> _What this task involves_
List each line of the data that holds the word "with".

> _Given records_
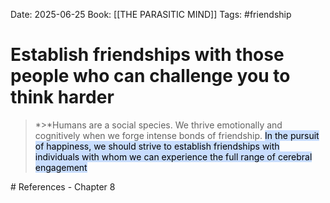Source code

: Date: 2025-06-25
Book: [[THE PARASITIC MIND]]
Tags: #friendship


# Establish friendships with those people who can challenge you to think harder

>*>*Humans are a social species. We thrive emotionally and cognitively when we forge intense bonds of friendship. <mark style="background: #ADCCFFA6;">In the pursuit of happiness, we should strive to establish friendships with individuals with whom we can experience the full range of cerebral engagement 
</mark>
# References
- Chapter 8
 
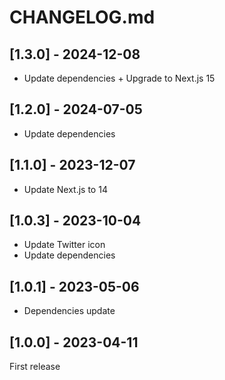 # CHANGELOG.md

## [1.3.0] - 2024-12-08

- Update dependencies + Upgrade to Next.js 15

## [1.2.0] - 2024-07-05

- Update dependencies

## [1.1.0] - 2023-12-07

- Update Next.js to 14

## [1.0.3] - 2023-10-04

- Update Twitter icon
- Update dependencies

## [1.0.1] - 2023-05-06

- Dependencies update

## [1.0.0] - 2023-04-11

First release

> _Task answer_
# Establish friendships with those people who can challenge you to think harder
>*>*Humans are a social species. We thrive emotionally and cognitively when we forge intense bonds of friendship. <mark style="background: #ADCCFFA6;">In the pursuit of happiness, we should strive to establish friendships with individuals with whom we can experience the full range of cerebral engagement 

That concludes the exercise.